● **Problem**
Go to the line containing "OS.版本: 12.4<br>" in the records below and print it and every following line exactly, on through the line containing "will be how", then stop.

● **Dataset extract**
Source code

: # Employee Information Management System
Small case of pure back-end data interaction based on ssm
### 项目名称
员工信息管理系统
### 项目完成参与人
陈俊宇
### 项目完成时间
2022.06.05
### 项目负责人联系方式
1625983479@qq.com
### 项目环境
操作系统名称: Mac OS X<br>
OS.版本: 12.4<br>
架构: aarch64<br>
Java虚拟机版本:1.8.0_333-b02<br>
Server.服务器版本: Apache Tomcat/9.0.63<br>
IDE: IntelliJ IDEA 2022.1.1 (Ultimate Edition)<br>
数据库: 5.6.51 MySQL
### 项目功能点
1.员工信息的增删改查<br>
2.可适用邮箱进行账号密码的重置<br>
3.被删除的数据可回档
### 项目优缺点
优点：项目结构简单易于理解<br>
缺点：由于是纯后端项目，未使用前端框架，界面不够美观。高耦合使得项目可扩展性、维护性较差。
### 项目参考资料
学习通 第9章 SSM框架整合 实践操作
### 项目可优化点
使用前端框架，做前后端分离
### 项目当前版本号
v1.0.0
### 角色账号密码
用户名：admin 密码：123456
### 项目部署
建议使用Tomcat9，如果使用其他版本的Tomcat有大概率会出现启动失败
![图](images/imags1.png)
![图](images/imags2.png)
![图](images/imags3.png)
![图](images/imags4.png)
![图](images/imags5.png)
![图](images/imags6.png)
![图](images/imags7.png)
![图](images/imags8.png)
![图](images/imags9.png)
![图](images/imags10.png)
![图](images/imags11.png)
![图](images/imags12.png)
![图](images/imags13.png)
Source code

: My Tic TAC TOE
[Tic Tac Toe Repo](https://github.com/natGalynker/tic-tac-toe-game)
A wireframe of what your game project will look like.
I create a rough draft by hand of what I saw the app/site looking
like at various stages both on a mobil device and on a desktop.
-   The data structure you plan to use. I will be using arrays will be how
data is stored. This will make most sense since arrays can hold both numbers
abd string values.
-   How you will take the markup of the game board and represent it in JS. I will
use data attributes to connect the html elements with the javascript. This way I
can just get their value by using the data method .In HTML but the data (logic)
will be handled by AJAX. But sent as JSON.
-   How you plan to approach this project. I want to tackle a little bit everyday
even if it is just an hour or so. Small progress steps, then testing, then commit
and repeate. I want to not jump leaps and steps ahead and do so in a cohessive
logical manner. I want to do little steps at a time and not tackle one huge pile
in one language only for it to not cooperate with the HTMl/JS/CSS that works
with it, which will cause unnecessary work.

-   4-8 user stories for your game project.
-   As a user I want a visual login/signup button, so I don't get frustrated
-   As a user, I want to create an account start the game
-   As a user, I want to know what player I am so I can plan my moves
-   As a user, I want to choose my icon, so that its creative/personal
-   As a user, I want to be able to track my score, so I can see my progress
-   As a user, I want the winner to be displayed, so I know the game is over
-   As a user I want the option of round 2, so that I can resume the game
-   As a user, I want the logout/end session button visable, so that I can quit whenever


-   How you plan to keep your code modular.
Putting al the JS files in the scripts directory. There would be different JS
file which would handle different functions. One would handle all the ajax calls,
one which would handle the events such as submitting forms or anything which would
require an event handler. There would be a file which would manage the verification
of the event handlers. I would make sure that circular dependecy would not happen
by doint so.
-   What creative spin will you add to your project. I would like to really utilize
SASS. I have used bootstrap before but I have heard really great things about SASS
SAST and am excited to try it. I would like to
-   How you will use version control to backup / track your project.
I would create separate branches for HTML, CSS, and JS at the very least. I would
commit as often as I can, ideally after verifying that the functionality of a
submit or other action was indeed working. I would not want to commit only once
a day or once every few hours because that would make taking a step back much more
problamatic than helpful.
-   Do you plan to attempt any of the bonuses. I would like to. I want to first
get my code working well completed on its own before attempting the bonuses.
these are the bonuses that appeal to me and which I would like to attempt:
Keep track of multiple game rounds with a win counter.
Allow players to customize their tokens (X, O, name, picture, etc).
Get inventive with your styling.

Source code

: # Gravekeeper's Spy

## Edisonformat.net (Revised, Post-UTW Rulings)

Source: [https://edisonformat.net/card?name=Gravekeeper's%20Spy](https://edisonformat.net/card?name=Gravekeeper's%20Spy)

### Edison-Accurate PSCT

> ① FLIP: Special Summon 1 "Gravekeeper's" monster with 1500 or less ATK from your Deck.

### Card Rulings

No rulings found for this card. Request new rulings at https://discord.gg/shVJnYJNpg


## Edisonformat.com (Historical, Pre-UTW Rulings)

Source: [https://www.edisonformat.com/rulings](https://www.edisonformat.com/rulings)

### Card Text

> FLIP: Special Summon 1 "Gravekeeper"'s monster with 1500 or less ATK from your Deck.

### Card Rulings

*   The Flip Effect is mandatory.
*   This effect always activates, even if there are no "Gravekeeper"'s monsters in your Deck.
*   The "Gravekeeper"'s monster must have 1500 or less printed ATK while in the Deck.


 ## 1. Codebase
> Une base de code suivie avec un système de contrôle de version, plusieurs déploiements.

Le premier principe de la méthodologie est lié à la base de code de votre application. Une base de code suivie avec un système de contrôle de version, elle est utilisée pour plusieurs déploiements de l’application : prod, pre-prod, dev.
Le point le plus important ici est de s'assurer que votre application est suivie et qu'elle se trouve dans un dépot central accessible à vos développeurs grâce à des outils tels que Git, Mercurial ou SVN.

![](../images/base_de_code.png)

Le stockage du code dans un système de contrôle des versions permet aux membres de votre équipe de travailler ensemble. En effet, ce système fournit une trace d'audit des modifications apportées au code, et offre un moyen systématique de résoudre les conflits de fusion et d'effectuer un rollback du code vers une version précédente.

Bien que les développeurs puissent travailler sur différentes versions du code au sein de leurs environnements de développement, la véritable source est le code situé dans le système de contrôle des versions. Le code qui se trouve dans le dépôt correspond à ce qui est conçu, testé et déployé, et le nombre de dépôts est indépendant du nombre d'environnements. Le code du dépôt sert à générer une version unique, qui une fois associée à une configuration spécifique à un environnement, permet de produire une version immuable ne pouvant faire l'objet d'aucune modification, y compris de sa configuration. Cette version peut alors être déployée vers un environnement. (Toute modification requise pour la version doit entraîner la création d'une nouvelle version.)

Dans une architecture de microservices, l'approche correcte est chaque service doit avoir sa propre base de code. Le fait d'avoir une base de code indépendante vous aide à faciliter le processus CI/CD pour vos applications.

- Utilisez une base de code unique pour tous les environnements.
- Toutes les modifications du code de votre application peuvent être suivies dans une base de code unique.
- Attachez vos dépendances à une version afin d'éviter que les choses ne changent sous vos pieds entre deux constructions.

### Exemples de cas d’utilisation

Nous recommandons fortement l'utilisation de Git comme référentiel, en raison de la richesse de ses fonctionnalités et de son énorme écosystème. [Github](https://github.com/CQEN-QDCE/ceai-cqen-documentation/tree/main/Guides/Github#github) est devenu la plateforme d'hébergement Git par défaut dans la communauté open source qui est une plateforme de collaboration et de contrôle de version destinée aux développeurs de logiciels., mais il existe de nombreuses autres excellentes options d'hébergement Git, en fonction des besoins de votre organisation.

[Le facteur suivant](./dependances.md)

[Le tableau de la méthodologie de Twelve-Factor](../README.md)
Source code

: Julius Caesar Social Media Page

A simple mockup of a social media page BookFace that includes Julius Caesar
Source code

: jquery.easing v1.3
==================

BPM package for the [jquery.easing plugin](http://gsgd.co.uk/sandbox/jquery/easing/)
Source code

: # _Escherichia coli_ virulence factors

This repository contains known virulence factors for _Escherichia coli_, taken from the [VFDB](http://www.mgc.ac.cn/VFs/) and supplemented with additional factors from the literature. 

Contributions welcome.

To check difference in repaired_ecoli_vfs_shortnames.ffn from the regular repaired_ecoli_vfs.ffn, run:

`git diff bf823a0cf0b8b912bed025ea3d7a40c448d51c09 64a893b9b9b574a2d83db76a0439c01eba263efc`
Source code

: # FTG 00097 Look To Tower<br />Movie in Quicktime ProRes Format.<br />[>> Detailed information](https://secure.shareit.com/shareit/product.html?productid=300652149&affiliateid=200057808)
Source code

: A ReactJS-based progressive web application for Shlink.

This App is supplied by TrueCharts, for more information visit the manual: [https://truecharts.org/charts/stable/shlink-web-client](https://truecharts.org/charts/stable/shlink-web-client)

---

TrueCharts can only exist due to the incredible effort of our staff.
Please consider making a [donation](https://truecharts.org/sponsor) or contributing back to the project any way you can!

● **Response**
OS.版本: 12.4<br>
架构: aarch64<br>
Java虚拟机版本:1.8.0_333-b02<br>
Server.服务器版本: Apache Tomcat/9.0.63<br>
IDE: IntelliJ IDEA 2022.1.1 (Ultimate Edition)<br>
数据库: 5.6.51 MySQL
### 项目功能点
1.员工信息的增删改查<br>
2.可适用邮箱进行账号密码的重置<br>
3.被删除的数据可回档
### 项目优缺点
优点：项目结构简单易于理解<br>
缺点：由于是纯后端项目，未使用前端框架，界面不够美观。高耦合使得项目可扩展性、维护性较差。
### 项目参考资料
学习通 第9章 SSM框架整合 实践操作
### 项目可优化点
使用前端框架，做前后端分离
### 项目当前版本号
v1.0.0
### 角色账号密码
用户名：admin 密码：123456
### 项目部署
建议使用Tomcat9，如果使用其他版本的Tomcat有大概率会出现启动失败
![图](images/imags1.png)
![图](images/imags2.png)
![图](images/imags3.png)
![图](images/imags4.png)
![图](images/imags5.png)
![图](images/imags6.png)
![图](images/imags7.png)
![图](images/imags8.png)
![图](images/imags9.png)
![图](images/imags10.png)
![图](images/imags11.png)
![图](images/imags12.png)
![图](images/imags13.png)
Source code

: My Tic TAC TOE
[Tic Tac Toe Repo](https://github.com/natGalynker/tic-tac-toe-game)
A wireframe of what your game project will look like.
I create a rough draft by hand of what I saw the app/site looking
like at various stages both on a mobil device and on a desktop.
-   The data structure you plan to use. I will be using arrays will be how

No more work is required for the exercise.